23. Sayı
Diğer
"Just dancin' with my eyes closed. 'Cause everywhere I look, I still see you. And time is movin' so slow. And I don't know what else that I can do."
Bu şarkıyı, 89 bin insanla aynı anda söylemek ve sözlere eşlik ederek dans etmek… Böyle bir deneyimi yaşarkenki duygularımı kelimelere dökmeye çalışıyorum. Bu konsere gidene kadar bu duyguların varlığından bile habersizdim. 89 bin kişinin aynı anda benzer duygularla aynı satırları mırıldanması... Karşımızda bunları yazan-söyleyen sanatçı ve mükemmel bir görsel şölen... İliklerine kadar var olduğunu hissetmek...

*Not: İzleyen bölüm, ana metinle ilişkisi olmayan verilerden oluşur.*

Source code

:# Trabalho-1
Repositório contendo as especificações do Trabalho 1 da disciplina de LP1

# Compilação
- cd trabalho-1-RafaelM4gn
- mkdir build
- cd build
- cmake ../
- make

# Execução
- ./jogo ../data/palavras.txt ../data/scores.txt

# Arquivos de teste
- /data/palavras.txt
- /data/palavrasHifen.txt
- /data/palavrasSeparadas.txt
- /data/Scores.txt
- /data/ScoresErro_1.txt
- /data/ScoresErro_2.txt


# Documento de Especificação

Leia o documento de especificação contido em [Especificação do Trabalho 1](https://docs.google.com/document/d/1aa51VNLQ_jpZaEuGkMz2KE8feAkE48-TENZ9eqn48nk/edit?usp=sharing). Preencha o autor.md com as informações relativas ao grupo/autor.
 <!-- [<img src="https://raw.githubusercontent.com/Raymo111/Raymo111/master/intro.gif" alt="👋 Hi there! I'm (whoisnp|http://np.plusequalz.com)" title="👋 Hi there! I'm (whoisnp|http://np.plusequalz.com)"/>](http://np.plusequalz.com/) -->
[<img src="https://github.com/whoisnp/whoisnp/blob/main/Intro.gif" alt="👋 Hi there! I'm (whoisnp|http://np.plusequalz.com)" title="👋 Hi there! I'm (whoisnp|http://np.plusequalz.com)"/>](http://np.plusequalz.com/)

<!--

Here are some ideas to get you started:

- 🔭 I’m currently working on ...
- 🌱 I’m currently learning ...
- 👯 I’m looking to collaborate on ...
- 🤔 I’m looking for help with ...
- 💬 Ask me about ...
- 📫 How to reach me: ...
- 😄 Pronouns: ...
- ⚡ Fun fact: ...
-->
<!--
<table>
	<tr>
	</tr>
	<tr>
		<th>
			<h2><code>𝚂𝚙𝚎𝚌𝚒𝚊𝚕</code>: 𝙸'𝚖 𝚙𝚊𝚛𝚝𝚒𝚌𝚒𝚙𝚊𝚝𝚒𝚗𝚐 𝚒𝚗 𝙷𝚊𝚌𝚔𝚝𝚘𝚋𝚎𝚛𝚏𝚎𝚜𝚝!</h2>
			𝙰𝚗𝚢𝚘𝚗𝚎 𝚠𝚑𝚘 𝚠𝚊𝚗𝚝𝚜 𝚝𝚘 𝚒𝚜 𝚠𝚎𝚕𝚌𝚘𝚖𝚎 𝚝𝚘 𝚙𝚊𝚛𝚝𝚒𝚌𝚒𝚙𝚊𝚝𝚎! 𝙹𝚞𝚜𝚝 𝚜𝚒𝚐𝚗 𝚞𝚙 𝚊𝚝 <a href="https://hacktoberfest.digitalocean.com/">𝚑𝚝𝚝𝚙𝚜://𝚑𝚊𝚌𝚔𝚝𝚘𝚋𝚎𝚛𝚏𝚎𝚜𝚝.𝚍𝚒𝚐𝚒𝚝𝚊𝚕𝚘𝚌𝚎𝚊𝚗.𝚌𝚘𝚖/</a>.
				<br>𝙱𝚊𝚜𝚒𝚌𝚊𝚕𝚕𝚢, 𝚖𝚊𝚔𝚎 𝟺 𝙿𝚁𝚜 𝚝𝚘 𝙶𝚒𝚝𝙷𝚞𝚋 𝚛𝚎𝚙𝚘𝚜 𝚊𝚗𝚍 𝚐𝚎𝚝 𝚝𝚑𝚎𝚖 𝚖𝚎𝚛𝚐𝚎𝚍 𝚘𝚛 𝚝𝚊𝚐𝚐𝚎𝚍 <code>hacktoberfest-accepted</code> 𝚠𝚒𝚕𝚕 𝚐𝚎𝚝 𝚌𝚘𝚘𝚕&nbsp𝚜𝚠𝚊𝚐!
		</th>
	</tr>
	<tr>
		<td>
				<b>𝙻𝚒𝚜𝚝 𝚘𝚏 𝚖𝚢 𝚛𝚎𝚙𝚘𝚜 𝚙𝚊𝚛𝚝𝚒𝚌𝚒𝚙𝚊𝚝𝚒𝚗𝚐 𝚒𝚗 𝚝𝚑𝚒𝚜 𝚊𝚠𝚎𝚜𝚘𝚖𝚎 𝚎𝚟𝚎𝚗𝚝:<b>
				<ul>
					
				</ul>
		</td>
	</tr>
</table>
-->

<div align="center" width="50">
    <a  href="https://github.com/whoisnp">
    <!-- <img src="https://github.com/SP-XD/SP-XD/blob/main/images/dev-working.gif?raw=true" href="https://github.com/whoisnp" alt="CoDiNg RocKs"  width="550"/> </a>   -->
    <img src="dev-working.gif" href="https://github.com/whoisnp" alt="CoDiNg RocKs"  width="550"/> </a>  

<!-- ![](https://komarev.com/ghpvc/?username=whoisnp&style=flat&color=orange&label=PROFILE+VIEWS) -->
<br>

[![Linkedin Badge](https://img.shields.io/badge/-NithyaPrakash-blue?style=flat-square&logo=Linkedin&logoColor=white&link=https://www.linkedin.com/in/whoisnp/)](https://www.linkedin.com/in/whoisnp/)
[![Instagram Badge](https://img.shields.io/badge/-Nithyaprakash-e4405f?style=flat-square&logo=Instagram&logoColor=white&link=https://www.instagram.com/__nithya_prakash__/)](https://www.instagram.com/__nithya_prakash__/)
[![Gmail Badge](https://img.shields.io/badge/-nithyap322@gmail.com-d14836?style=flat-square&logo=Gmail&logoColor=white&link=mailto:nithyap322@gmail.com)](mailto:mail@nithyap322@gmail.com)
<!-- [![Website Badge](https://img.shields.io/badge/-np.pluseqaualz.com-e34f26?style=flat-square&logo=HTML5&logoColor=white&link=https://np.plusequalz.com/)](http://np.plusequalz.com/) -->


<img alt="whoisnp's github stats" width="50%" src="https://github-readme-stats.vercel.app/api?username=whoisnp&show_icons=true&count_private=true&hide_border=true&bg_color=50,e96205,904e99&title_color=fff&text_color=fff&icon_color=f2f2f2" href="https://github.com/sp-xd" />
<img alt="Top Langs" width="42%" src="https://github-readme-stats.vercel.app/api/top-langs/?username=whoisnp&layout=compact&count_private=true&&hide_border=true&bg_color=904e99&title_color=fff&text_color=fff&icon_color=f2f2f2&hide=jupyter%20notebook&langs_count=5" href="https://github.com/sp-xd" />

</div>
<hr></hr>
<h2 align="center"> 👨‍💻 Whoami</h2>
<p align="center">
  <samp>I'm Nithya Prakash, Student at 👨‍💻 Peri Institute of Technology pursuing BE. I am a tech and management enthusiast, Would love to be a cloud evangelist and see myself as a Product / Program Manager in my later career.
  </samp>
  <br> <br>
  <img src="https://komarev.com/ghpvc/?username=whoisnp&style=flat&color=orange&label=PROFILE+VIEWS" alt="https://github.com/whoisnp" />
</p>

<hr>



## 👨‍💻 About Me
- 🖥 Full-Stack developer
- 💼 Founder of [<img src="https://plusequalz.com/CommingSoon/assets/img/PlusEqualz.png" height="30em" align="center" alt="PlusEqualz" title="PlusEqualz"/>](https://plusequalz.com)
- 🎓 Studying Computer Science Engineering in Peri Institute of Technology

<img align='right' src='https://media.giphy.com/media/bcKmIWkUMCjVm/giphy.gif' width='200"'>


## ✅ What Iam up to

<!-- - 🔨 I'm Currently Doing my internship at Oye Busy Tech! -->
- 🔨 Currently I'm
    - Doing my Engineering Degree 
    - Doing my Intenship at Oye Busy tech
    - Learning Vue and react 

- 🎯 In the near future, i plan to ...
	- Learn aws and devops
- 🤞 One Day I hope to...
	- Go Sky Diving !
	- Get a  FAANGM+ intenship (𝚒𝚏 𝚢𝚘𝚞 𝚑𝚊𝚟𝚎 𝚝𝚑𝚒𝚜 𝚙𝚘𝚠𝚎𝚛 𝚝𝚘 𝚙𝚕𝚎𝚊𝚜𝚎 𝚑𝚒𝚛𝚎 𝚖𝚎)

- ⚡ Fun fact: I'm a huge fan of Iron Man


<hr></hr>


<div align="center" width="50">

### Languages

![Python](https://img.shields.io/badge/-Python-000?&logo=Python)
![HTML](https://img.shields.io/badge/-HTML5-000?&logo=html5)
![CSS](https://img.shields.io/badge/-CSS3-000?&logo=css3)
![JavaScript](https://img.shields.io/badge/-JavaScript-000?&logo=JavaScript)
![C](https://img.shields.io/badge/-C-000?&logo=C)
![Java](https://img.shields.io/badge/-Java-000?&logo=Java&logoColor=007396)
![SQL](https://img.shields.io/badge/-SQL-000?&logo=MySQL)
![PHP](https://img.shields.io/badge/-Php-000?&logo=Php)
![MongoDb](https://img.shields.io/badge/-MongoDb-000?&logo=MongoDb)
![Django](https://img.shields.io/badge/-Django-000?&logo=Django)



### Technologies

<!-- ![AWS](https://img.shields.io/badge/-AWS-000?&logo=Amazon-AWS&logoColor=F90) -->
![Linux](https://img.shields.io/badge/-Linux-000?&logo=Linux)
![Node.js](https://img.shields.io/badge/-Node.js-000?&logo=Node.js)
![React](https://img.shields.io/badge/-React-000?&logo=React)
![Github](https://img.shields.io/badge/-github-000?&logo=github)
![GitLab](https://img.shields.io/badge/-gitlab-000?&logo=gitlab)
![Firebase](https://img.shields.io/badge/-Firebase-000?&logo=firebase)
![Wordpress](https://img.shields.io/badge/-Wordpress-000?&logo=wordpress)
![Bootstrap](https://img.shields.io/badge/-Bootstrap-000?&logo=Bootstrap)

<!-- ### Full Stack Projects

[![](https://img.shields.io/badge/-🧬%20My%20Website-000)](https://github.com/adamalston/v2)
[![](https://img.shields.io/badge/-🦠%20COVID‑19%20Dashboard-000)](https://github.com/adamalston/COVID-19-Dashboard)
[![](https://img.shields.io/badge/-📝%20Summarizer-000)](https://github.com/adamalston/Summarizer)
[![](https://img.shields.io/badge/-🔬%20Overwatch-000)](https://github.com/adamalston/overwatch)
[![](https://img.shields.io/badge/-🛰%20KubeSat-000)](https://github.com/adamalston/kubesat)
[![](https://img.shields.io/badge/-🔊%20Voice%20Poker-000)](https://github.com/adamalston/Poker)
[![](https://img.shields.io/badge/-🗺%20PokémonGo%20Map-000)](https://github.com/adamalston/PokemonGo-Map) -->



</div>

Hayat hikâyesiyle başlıyor Ed Sheeran konsere. Nasıl İngiltere’de genç bir çocukken şimdi New York’ta 89 bin insana konser verdiğinden bahsediyor. Ona olan saygım daha çok artıyor ve o an orada olmak daha da anlamlanıyor. Her şarkıda bir hikâye var, bir yaşanmışlık. Onun duygularını, hayatını, anlattığı şarkılarını binlerce insan hep bir ağızdan söylüyor. Zaman geçtikçe hava kararıyor, sahnedeki görsel şölen gitgide daha da güzelleşiyor. O an gözlerimi kapatıyorum, müziğin ve insanların coşkusunu iliklerime kadar hissediyorum ve sanki 89 bin insan orada yokmuşçasına müziğin ritmine kendimi bırakıyorum. Tanımadığın insanlarla aynı duyguları paylaşmak, mutlu olmak o an için, aynı anda. Yaşamak, hissetmek güzel şey diyorum.
Dönen yuvarlak bir platform üzerinde sahne alıyor Ed Sheeran. Gitarıyla eşlik ettiği şarkılarını koşarak, zıplayarak söylüyor. Bizleri de yerimizde zıplatan enerjisi tüm stadyumu sarıyor. Sahnede kullandığı teknikten bahsediyor bir şarkı arasında. Elindeki gitarı, önündeki klavyesi ile o çaldıkça canlı olarak kaydedebilen teknolojiyi anlatıyor. Her şey orada ve canlı gerçekleşiyor. Bu anın büyüsünü daha da arttırıyor. Lazer ışıkları geceyi aydınlatıyor, alev şovları yüzümüzü yalıyor, müziğin ritmi içimize işliyor. Efsunlu bir gece.
Konser bitiyor. Herkes hayatlarında asla unutamayacakları bu konser deneyiminden sonra evinin yolunu tutuyor. Hayatımda gittiğim en güzel konserdi, diyorum. O an bütün dertlerim, hayat telaşı, hepsi bir anlığına kayboluyor ve gerçekten mutlu ve o "an"da hissediyorum kendimi.